A single figure is the whole answer: the number of lines in the records that contain "Install".

= = = =

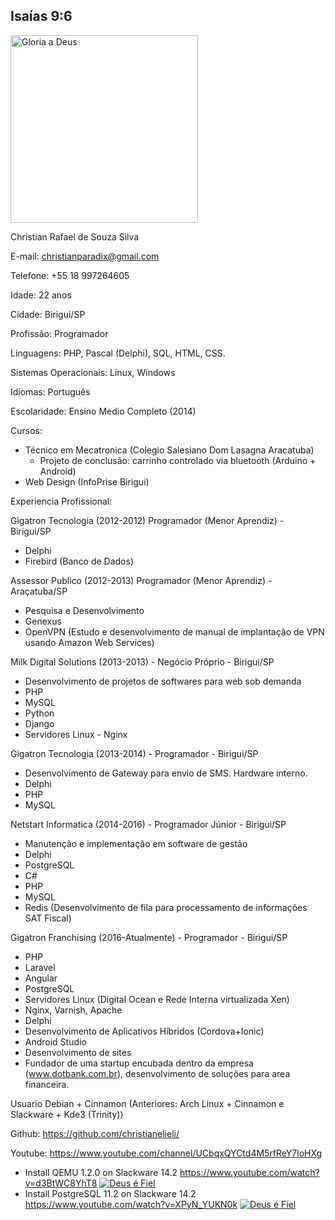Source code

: ## Isaías 9:6

<img src="https://scontent.faru4-1.fna.fbcdn.net/v/t1.0-9/67402160_695052207605015_479721505928773632_n.jpg?_nc_cat=106&_nc_oc=AQkgNgtuclM0ZRiYm6t8JYN9ztMsDwk3qiHBPDV2Zk59iKlxAB2hv_ivPzL74zfVKcw&_nc_ht=scontent.faru4-1.fna&oh=4789b22a28abcbe11218678c42552d72&oe=5DAAD1E4" alt="Gloria a Deus" width="300">

Christian Rafael de Souza Silva

E-mail: christianparadix@gmail.com

Telefone: +55 18 997264605

Idade: 22 anos

Cidade: Birigui/SP

Profissão: Programador

Linguagens: PHP, Pascal (Delphi), SQL, HTML, CSS.

Sistemas Operacionais: Linux, Windows

Idiomas: Português

Escolaridade: Ensino Medio Completo (2014)

Cursos:
- Técnico em Mecatronica (Colegio Salesiano Dom Lasagna Aracatuba)
  - Projeto de conclusão: carrinho controlado via bluetooth (Arduino + Android)
- Web Design (InfoPrise Birigui)

Experiencia Profissional:

Gigatron Tecnologia (2012-2012) Programador (Menor Aprendiz) - Birigui/SP
  - Delphi
  - Firebird (Banco de Dados)

Assessor Publico (2012-2013) Programador (Menor Aprendiz) - Araçatuba/SP
  - Pesquisa e Desenvolvimento
  - Genexus
  - OpenVPN (Estudo e desenvolvimento de manual de implantação de VPN usando Amazon Web Services)

Milk Digital Solutions (2013-2013) - Negócio Próprio - Birigui/SP
  - Desenvolvimento de projetos de softwares para web sob demanda
  - PHP
  - MySQL
  - Python
  - Django
  - Servidores Linux - Nginx

Gigatron Tecnologia (2013-2014) - Programador - Birigui/SP
  - Desenvolvimento de Gateway para envio de SMS. Hardware interno.
  - Delphi
  - PHP
  - MySQL

Netstart Informatica (2014-2016) - Programador Júnior - Birigui/SP
  - Manutenção e implementação em software de gestão
  - Delphi
  - PostgreSQL
  - C#
  - PHP
  - MySQL
  - Redis (Desenvolvimento de fila para processamento de informações SAT Fiscal)
  
Gigatron Franchising (2016-Atualmente) - Programador - Birigui/SP
  - PHP
  - Laravel
  - Angular
  - PostgreSQL
  - Servidores Linux (Digital Ocean e Rede Interna virtualizada Xen)
  - Nginx, Varnish, Apache
  - Delphi
  - Desenvolvimento de Aplicativos Híbridos (Cordova+Ionic)
  - Android Studio
  - Desenvolvimento de sites
  - Fundador de uma startup encubada dentro da empresa (www.dotbank.com.br), desenvolvimento de soluções para area financeira.
  
Usuario Debian + Cinnamon (Anteriores: Arch Linux + Cinnamon e Slackware + Kde3 (Trinity))

Github: https://github.com/christianelieli/

Youtube: https://www.youtube.com/channel/UCbqxQYCtd4M5rfReY7loHXg
  - Install QEMU 1.2.0 on Slackware 14.2 https://www.youtube.com/watch?v=d3BtWC8YhT8
    [![Deus é Fiel](https://img.youtube.com/vi/d3BtWC8YhT8/0.jpg)](https://www.youtube.com/watch?v=d3BtWC8YhT8)
  - Install PostgreSQL 11.2 on Slackware 14.2 https://www.youtube.com/watch?v=XPyN_YUKN0k
    [![Deus é Fiel](https://img.youtube.com/vi/XPyN_YUKN0k/0.jpg)](https://www.youtube.com/watch?v=XPyN_YUKN0k)
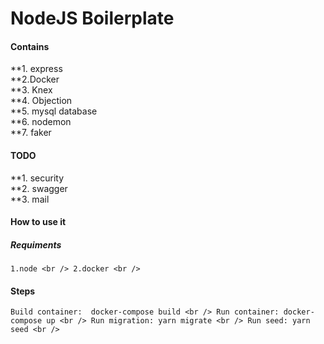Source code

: # NodeJS Boilerplate 

#### Contains 
**1. express <br />
**2.Docker <br />
**3. Knex <br />
**4. Objection <br />
**5. mysql database <br />
**6. nodemon <br />
**7. faker <br />

#### TODO 
**1. security <br />
**2. swagger <br />
**3. mail <br />

#### How to use it 
##### Requiments 
`
1.node <br />
2.docker <br />
`

#### Steps
`
Build container:  docker-compose build <br />
Run container: docker-compose up <br />
Run migration: yarn migrate <br />
Run seed: yarn seed <br />
`
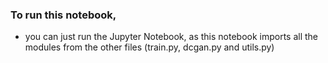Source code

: ### To run this notebook,

- you can just run the Jupyter Notebook, as this notebook imports all the modules from the other files (train.py, dcgan.py and utils.py)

= = = =

=== RESPONSE TO THIS TASK ===
2